▼

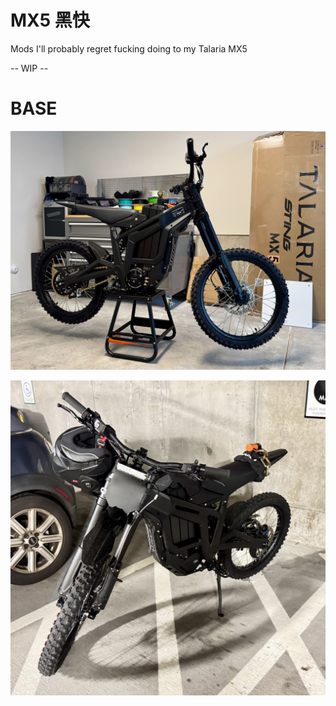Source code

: # MX5 黑快

Mods I'll probably regret fucking doing to my Talaria MX5

-- WIP --

# BASE

![](Misc/Resources/pics/IMG_2202.jpeg)

![](Misc/Resources/pics/IMG_2243.jpeg)

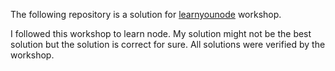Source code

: The following repository is a solution for [learnyounode](https://github.com/rvagg/learnyounode) workshop.

I followed this workshop to learn node. My solution might not be the best solution but the solution is correct for sure. All solutions were verified by the workshop.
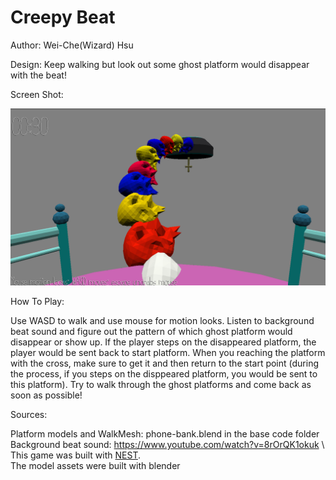 # Creepy Beat

Author: Wei-Che(Wizard) Hsu

Design: Keep walking but look out some ghost platform would disappear with the beat!

Screen Shot:

![Screen Shot](screenshot.png)

How To Play:

Use WASD to walk and use mouse for motion looks. Listen to background beat sound and figure out the pattern of which ghost platform would disappear or show up. If the player steps on the disappeared platform, the player would be sent back to start platform. When you reaching the platform with the cross, make sure to get it and then return to the start point (during the process, if you steps on the disppeared platform, you would be sent to this platform). Try to walk through the ghost platforms and come back as soon as possible!

Sources: 

Platform models and WalkMesh: phone-bank.blend in the base code folder \
Background beat sound: https://www.youtube.com/watch?v=8rOrQK1okuk \ 
This game was built with [NEST](NEST.md).\
The model assets were built with blender

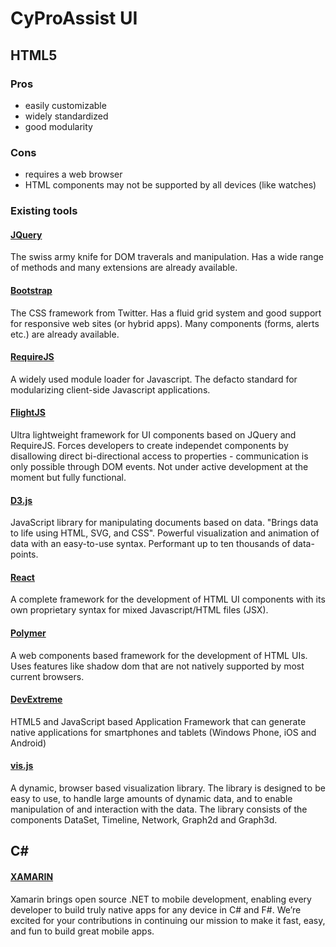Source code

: # CyProAssist UI

## HTML5

### Pros

- easily customizable
- widely standardized
- good modularity

### Cons

- requires a web browser
- HTML components may not be supported by all devices (like watches)

### Existing tools

#### [JQuery](https://jquery.com/)

The swiss army knife for DOM traverals and manipulation.
Has a wide range of methods and many extensions are already available.

#### [Bootstrap](http://getbootstrap.com/)

The CSS framework from Twitter. Has a fluid grid system and good support for responsive web sites (or hybrid apps).
Many components (forms, alerts etc.) are already available.

#### [RequireJS](http://requirejs.org/)

A widely used module loader for Javascript. The defacto standard for modularizing client-side Javascript applications.

#### [FlightJS](https://github.com/flightjs/flight)

Ultra lightweight framework for UI components based on JQuery and RequireJS. 
Forces developers to create independet components by disallowing direct bi-directional access to properties - communication is
only possible through DOM events.
Not under active development at the moment but fully functional.

#### [D3.js](https://d3js.org/)

JavaScript library for manipulating documents based on data. "Brings data to life using HTML, SVG, and CSS". Powerful visualization and animation of data with an easy-to-use syntax. Performant up to ten thousands of data-points.

#### [React](https://facebook.github.io/react/)

A complete framework for the development of HTML UI components with its own proprietary syntax for mixed Javascript/HTML files (JSX).

#### [Polymer](https://www.polymer-project.org/)

A web components based framework for the development of HTML UIs. Uses features like shadow dom that are not natively supported by most current browsers.

#### [DevExtreme](http://js.devexpress.com/)

 HTML5 and JavaScript based Application Framework that can generate native applications for smartphones and tablets (Windows Phone, iOS and Android)

#### [vis.js](http://visjs.org/) 

A dynamic, browser based visualization library. The library is designed to be easy to use, to handle large amounts of dynamic data, and to enable manipulation of and interaction with the data. The library consists of the components DataSet, Timeline, Network, Graph2d and Graph3d.
 
 
 
## C#
 
#### [XAMARIN](https://www.xamarin.com/platform)

Xamarin brings open source .NET to mobile development, enabling every developer to build truly native apps for any device in C# and F#. We’re excited for your contributions in continuing our mission to make it fast, easy, and fun to build great mobile apps.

▲

**ABOUT THIS EXERCISE**
Return each line of the material above that holds the string "data".

**RESPONSE BELOW**
JavaScript library for manipulating documents based on data. "Brings data to life using HTML, SVG, and CSS". Powerful visualization and animation of data with an easy-to-use syntax. Performant up to ten thousands of data-points.
A dynamic, browser based visualization library. The library is designed to be easy to use, to handle large amounts of dynamic data, and to enable manipulation of and interaction with the data. The library consists of the components DataSet, Timeline, Network, Graph2d and Graph3d.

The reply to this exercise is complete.